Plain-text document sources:
════════
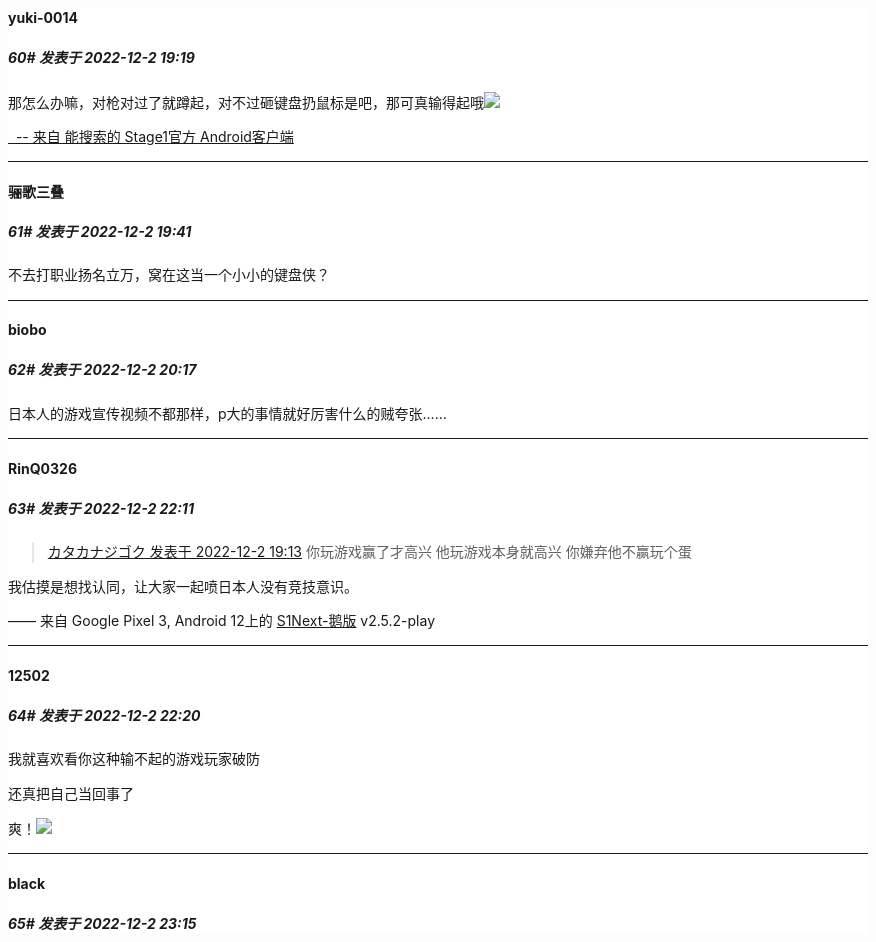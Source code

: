 ####  yuki-0014  
##### 60#       发表于 2022-12-2 19:19

那怎么办嘛，对枪对过了就蹲起，对不过砸键盘扔鼠标是吧，那可真输得起哦<img src="https://static.saraba1st.com/image/smiley/face2017/043.png" referrerpolicy="no-referrer">

[  -- 来自 能搜索的 Stage1官方 Android客户端](https://www.coolapk.com/apk/140634)



*****

####  骊歌三叠  
##### 61#       发表于 2022-12-2 19:41

不去打职业扬名立万，窝在这当一个小小的键盘侠？



*****

####  biobo  
##### 62#       发表于 2022-12-2 20:17

日本人的游戏宣传视频不都那样，p大的事情就好厉害什么的贼夸张……



*****

####  RinQ0326  
##### 63#       发表于 2022-12-2 22:11

<blockquote><a href="httphttps://bbs.saraba1st.com/2b/forum.php?mod=redirect&amp;goto=findpost&amp;pid=58727839&amp;ptid=2107941" target="_blank">カタカナジゴク 发表于 2022-12-2 19:13</a>
你玩游戏赢了才高兴
他玩游戏本身就高兴
你嫌弃他不赢玩个蛋</blockquote>
我估摸是想找认同，让大家一起喷日本人没有竞技意识。

—— 来自 Google Pixel 3, Android 12上的 [S1Next-鹅版](https://github.com/ykrank/S1-Next/releases) v2.5.2-play

*****

####  12502  
##### 64#       发表于 2022-12-2 22:20

我就喜欢看你这种输不起的游戏玩家破防

还真把自己当回事了

爽！<img src="https://static.saraba1st.com/image/smiley/face2017/061.gif" referrerpolicy="no-referrer">



*****

####  black  
##### 65#       发表于 2022-12-2 23:15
════════
* WHAT TO DO: Which lines run from the one containing "发表于 2022-12-2 19:13</a>" to the end of the data? Output them exactly, with nothing added.

* RESPONSE TO THIS TASK:
<blockquote><a href="httphttps://bbs.saraba1st.com/2b/forum.php?mod=redirect&amp;goto=findpost&amp;pid=58727839&amp;ptid=2107941" target="_blank">カタカナジゴク 发表于 2022-12-2 19:13</a>
你玩游戏赢了才高兴
他玩游戏本身就高兴
你嫌弃他不赢玩个蛋</blockquote>
我估摸是想找认同，让大家一起喷日本人没有竞技意识。

—— 来自 Google Pixel 3, Android 12上的 [S1Next-鹅版](https://github.com/ykrank/S1-Next/releases) v2.5.2-play

*****

####  12502  
##### 64#       发表于 2022-12-2 22:20

我就喜欢看你这种输不起的游戏玩家破防

还真把自己当回事了

爽！<img src="https://static.saraba1st.com/image/smiley/face2017/061.gif" referrerpolicy="no-referrer">



*****

####  black  
##### 65#       发表于 2022-12-2 23:15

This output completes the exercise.